I am so happy that I took the preparations that I did, because otherwise I never would have been able to try the life changing foods that I’ve already eaten here in just a single month. From my first day I fell in love with leafy vegetables like cassava leaf, potato leaf and krain krain; and had my mind blown by such incredibly good snacks as cucumber soup, groundnut soup, and Bo gari. In fact, it’s all so good that I never want to go back to eating American food ever again.

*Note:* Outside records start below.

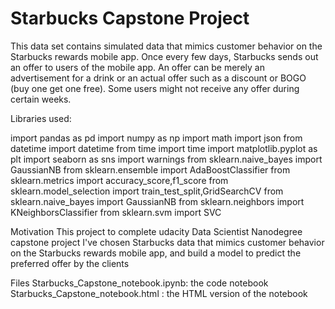 # Starbucks Capstone Project

This data set contains simulated data that mimics customer behavior on the Starbucks rewards mobile app. Once every few days, Starbucks sends out an offer to users of the mobile app. An offer can be merely an advertisement for a drink or an actual offer such as a discount or BOGO (buy one get one free). Some users might not receive any offer during certain weeks.


Libraries used:

import pandas as pd
import numpy as np
import math
import json
from datetime import datetime
from time import time
import matplotlib.pyplot as plt
import seaborn as sns
import warnings
from sklearn.naive_bayes import GaussianNB
from sklearn.ensemble import AdaBoostClassifier
from sklearn.metrics import accuracy_score,f1_score
from sklearn.model_selection import train_test_split,GridSearchCV
from sklearn.naive_bayes import GaussianNB
from sklearn.neighbors import KNeighborsClassifier
from sklearn.svm import SVC

Motivation
This project to complete udacity Data Scientist Nanodegree capstone project I've chosen Starbucks data that mimics customer behavior on the Starbucks rewards mobile app, and build a model to predict the preferred offer by the clients

Files
Starbucks_Capstone_notebook.ipynb: the code notebook Starbucks_Capstone_notebook.html : the HTML version of the notebook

On my second night in town, a friend took me to a street vendor for a late night meal he called bean salad. Now, when I heard that phrase I was expecting something like a collection of typical Western salad ingredients like lettuce and tomatoes, with maybe some cooked beans sprinkled among the vegetables. It was night time so when our food was brought to us, I couldn’t see what exactly I was spooning onto my slice of bread before it entered my mouth. When my tongue touched the mixture of baked beans, cheese, spaghetti noodles, hard-boiled eggs, ketchup and seasonings, I felt as if I had discovered the Holy Grail. All of these things are commonly eaten in my home country, albeit separately. After that delicious meal, I can say with upmost confidence that I will never eat those things independently of each other ever again. Ladies and gentlemen, it’s bean salad from here on out for this guy.
But it isn’t just bean salad. Since I got here, there has literally not been a single thing that I haven’t thoroughly enjoyed. From Okra to foo-foo and Kanda (not kaindar) to country fowl, I have virtually inhaled everything put in front of me. One of the people I’m staying with told me the other day, “Cooper, you just love everything.” But that’s not true; I just love everything in Sierra Leone.

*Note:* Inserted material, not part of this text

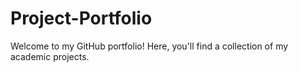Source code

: # Project-Portfolio
Welcome to my GitHub portfolio! Here, you'll find a collection of my academic projects.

I don’t want to go back to a life of eating food without maggi or other Salonean staples. After three months of eating what I can easily call my favourite foods I’ve ever eaten, there’s just no way I can go back to my boring, salted-pasta-ridden eating habits. And so I’ve begun to take notes every time someone prepares food for me, asking to help whenever I can in the hope that I can go back to America with a book of wonderful recipes to share with my friends and family. There aren’t any Sierra Leonean restaurants where I come from, and the only African food available is mostly Ethiopian. I won’t be able to fully convey the goodness of local food here without having those back home try it for themselves something they absolutely must do.
So keep up the great work, Sierra Leone. If things keep up as they have been, I will leave this country a very happy, and very fat, man indeed.